─── Source data

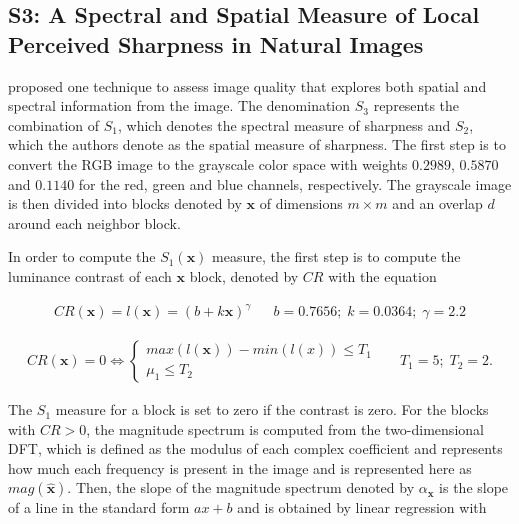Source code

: \subsection{S3: A Spectral and Spatial Measure of Local Perceived Sharpness in Natural Images}

 proposed one technique to assess image quality that explores both spatial and spectral information from the image. The denomination $S_{3}$ represents the combination of $S_{1}$, which denotes the spectral measure of sharpness and $S_{2}$, which the authors denote as the spatial measure of sharpness. The first step is to convert the RGB image to the grayscale color space with weights $0.2989$, $0.5870$ and $0.1140$ for the red, green and blue channels, respectively. The grayscale image is then divided into blocks denoted by $\mathbf{x}$ of dimensions $m \times m$ and an overlap $d$ around each neighbor block.

In order to compute the $S_{1}(\mathbf{x})$ measure, the first step is to compute the luminance contrast of each $\mathbf{x}$ block, denoted by $CR$ with the equation

\begin{align}
\label{eqn:luminance_contrast}
CR(\mathbf{x}) = l(\mathbf{x}) = \left(b + k\mathbf{x}\right)^{\gamma}
&&
b = 0.7656;\; k = 0.0364;\; \gamma = 2.2
\end{align}

\begin{align*}
\label{eqn:contrast_constraints}
CR(\mathbf{x}) = 0 \iff
    \begin{cases}
        max(l(\mathbf{x})) - min(l(x)) \leq T_{1}\\
        \mu_{1} \leq T_{2}    
    \end{cases}
&&
T_{1} = 5;\; T_{2}= 2.
\end{align*}

\vspace{0.1in}

\noindent The $S_{1}$ measure for a block is set to zero if the contrast is zero. For the blocks with $CR > 0$, the magnitude spectrum is computed from the two-dimensional DFT, which is defined as the modulus of each complex coefficient and represents how much each frequency is present in the image and is represented here as $mag(\hat{\mathbf{x}})$. Then, the slope of the magnitude spectrum denoted by $\alpha_{\mathbf{x}}$ is the slope of a line in the standard form $ax + b$ and is obtained by linear regression with

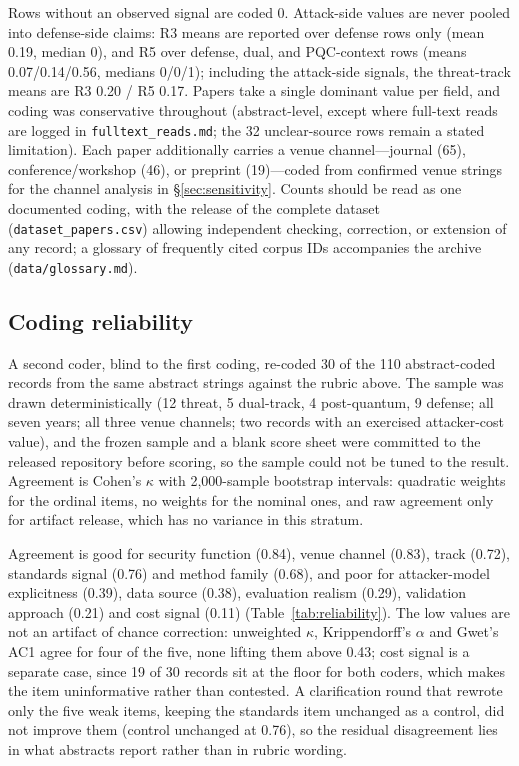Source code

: \documentclass[10.5pt,compsoc,winfonts]{ICN}
\begin{document}
Rows without an observed signal are coded 0. Attack-side values are never pooled into defense-side claims: R3 means are reported over defense rows only (mean 0.19, median 0), and R5 over defense, dual, and PQC-context rows (means 0.07/0.14/0.56, medians 0/0/1); including the attack-side signals, the threat-track means are R3 0.20 / R5 0.17. Papers take a single dominant value per field, and coding was conservative throughout (abstract-level, except where full-text reads are logged in \texttt{fulltext\_reads.md}; the 32 unclear-source rows remain a stated limitation). Each paper additionally carries a venue channel—journal (65), conference/workshop (46), or preprint (19)—coded from confirmed venue strings for the channel analysis in \S\ref{sec:sensitivity}. Counts should be read as one documented coding, with the release of the complete dataset (\texttt{dataset\_papers.csv}) allowing independent checking, correction, or extension of any record; a glossary of frequently cited corpus IDs accompanies the archive (\texttt{data/glossary.md}).

\subsection{Coding reliability}
\label{sec:reliability}
A second coder, blind to the first coding, re-coded 30 of the 110 abstract-coded records from the
same abstract strings against the rubric above. The sample was drawn deterministically (12 threat,
5 dual-track, 4 post-quantum, 9 defense; all seven years; all three venue channels; two records
with an exercised attacker-cost value), and the frozen sample and a blank score sheet were
committed to the released repository before scoring, so the sample could not be tuned to the
result. Agreement is Cohen's $\kappa$ with 2,000-sample bootstrap intervals: quadratic weights for
the ordinal items, no weights for the nominal ones, and raw agreement only for artifact release,
which has no variance in this stratum.

Agreement is good for security function (0.84), venue channel (0.83), track (0.72), standards
signal (0.76) and method family (0.68), and poor for attacker-model explicitness (0.39), data
source (0.38), evaluation realism (0.29), validation approach (0.21) and cost signal (0.11)
(Table~\ref{tab:reliability}). The low values are not an artifact of chance correction:
unweighted $\kappa$, Krippendorff's $\alpha$ and Gwet's AC1 agree for four of the five, none
lifting them above 0.43; cost signal is a separate case, since 19 of 30 records sit at the floor
for both coders, which makes the item uninformative rather than contested. A clarification round
that rewrote only the five weak items, keeping the standards item unchanged as a control, did not
improve them (control unchanged at 0.76), so the residual disagreement lies in what abstracts
report rather than in rubric wording.
\end{document}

──────

*Assigned task:*
Working from the material above, state how many lines contain "sample"; give only the number.

*Response to the exercise:*
4